-------- Records for this exercise

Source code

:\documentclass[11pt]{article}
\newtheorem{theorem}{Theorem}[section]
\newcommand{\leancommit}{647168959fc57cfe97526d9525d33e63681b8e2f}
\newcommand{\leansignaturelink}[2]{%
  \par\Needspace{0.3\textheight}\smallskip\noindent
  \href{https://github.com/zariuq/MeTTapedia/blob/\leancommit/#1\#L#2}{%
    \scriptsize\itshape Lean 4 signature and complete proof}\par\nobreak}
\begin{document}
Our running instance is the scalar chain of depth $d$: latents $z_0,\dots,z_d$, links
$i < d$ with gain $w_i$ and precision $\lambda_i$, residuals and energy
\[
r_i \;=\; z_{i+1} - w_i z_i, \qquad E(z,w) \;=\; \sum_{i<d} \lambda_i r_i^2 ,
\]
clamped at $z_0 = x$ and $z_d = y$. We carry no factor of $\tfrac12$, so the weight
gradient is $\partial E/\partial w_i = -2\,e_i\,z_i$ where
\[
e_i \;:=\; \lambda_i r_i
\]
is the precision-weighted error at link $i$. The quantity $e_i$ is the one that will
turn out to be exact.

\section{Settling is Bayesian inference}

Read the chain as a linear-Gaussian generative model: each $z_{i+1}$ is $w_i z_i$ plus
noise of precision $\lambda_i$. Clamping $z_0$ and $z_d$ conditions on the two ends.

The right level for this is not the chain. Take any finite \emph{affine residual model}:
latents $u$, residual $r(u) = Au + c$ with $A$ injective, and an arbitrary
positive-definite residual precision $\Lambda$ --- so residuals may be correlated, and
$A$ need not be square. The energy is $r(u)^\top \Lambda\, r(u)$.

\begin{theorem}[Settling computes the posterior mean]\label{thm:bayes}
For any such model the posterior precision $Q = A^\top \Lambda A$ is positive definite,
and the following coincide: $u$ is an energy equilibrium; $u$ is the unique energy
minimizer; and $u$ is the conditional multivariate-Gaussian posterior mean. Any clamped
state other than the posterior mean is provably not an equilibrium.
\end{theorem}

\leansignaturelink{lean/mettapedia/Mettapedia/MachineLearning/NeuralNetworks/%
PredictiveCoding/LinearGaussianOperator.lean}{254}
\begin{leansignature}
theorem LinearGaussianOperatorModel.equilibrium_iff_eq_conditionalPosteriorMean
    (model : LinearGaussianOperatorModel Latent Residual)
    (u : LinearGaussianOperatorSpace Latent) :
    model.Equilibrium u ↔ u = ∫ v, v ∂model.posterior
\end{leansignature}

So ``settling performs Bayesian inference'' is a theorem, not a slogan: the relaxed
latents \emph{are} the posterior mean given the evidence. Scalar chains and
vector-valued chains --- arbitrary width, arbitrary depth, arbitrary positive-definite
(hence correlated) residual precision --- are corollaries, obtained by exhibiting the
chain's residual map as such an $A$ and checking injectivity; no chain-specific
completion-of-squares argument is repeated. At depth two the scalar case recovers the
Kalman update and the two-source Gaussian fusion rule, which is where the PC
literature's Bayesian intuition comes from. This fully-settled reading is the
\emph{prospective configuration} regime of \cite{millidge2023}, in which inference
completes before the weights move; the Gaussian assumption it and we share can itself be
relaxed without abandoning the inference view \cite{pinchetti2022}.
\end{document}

----------------

## Your instructions
Write all of the records out exactly, including every line.

## Completed task
Source code

:\documentclass[11pt]{article}
\newtheorem{theorem}{Theorem}[section]
\newcommand{\leancommit}{647168959fc57cfe97526d9525d33e63681b8e2f}
\newcommand{\leansignaturelink}[2]{%
  \par\Needspace{0.3\textheight}\smallskip\noindent
  \href{https://github.com/zariuq/MeTTapedia/blob/\leancommit/#1\#L#2}{%
    \scriptsize\itshape Lean 4 signature and complete proof}\par\nobreak}
\begin{document}
Our running instance is the scalar chain of depth $d$: latents $z_0,\dots,z_d$, links
$i < d$ with gain $w_i$ and precision $\lambda_i$, residuals and energy
\[
r_i \;=\; z_{i+1} - w_i z_i, \qquad E(z,w) \;=\; \sum_{i<d} \lambda_i r_i^2 ,
\]
clamped at $z_0 = x$ and $z_d = y$. We carry no factor of $\tfrac12$, so the weight
gradient is $\partial E/\partial w_i = -2\,e_i\,z_i$ where
\[
e_i \;:=\; \lambda_i r_i
\]
is the precision-weighted error at link $i$. The quantity $e_i$ is the one that will
turn out to be exact.

\section{Settling is Bayesian inference}

Read the chain as a linear-Gaussian generative model: each $z_{i+1}$ is $w_i z_i$ plus
noise of precision $\lambda_i$. Clamping $z_0$ and $z_d$ conditions on the two ends.

The right level for this is not the chain. Take any finite \emph{affine residual model}:
latents $u$, residual $r(u) = Au + c$ with $A$ injective, and an arbitrary
positive-definite residual precision $\Lambda$ --- so residuals may be correlated, and
$A$ need not be square. The energy is $r(u)^\top \Lambda\, r(u)$.

\begin{theorem}[Settling computes the posterior mean]\label{thm:bayes}
For any such model the posterior precision $Q = A^\top \Lambda A$ is positive definite,
and the following coincide: $u$ is an energy equilibrium; $u$ is the unique energy
minimizer; and $u$ is the conditional multivariate-Gaussian posterior mean. Any clamped
state other than the posterior mean is provably not an equilibrium.
\end{theorem}

\leansignaturelink{lean/mettapedia/Mettapedia/MachineLearning/NeuralNetworks/%
PredictiveCoding/LinearGaussianOperator.lean}{254}
\begin{leansignature}
theorem LinearGaussianOperatorModel.equilibrium_iff_eq_conditionalPosteriorMean
    (model : LinearGaussianOperatorModel Latent Residual)
    (u : LinearGaussianOperatorSpace Latent) :
    model.Equilibrium u ↔ u = ∫ v, v ∂model.posterior
\end{leansignature}

So ``settling performs Bayesian inference'' is a theorem, not a slogan: the relaxed
latents \emph{are} the posterior mean given the evidence. Scalar chains and
vector-valued chains --- arbitrary width, arbitrary depth, arbitrary positive-definite
(hence correlated) residual precision --- are corollaries, obtained by exhibiting the
chain's residual map as such an $A$ and checking injectivity; no chain-specific
completion-of-squares argument is repeated. At depth two the scalar case recovers the
Kalman update and the two-source Gaussian fusion rule, which is where the PC
literature's Bayesian intuition comes from. This fully-settled reading is the
\emph{prospective configuration} regime of \cite{millidge2023}, in which inference
completes before the weights move; the Gaussian assumption it and we share can itself be
relaxed without abandoning the inference view \cite{pinchetti2022}.
\end{document}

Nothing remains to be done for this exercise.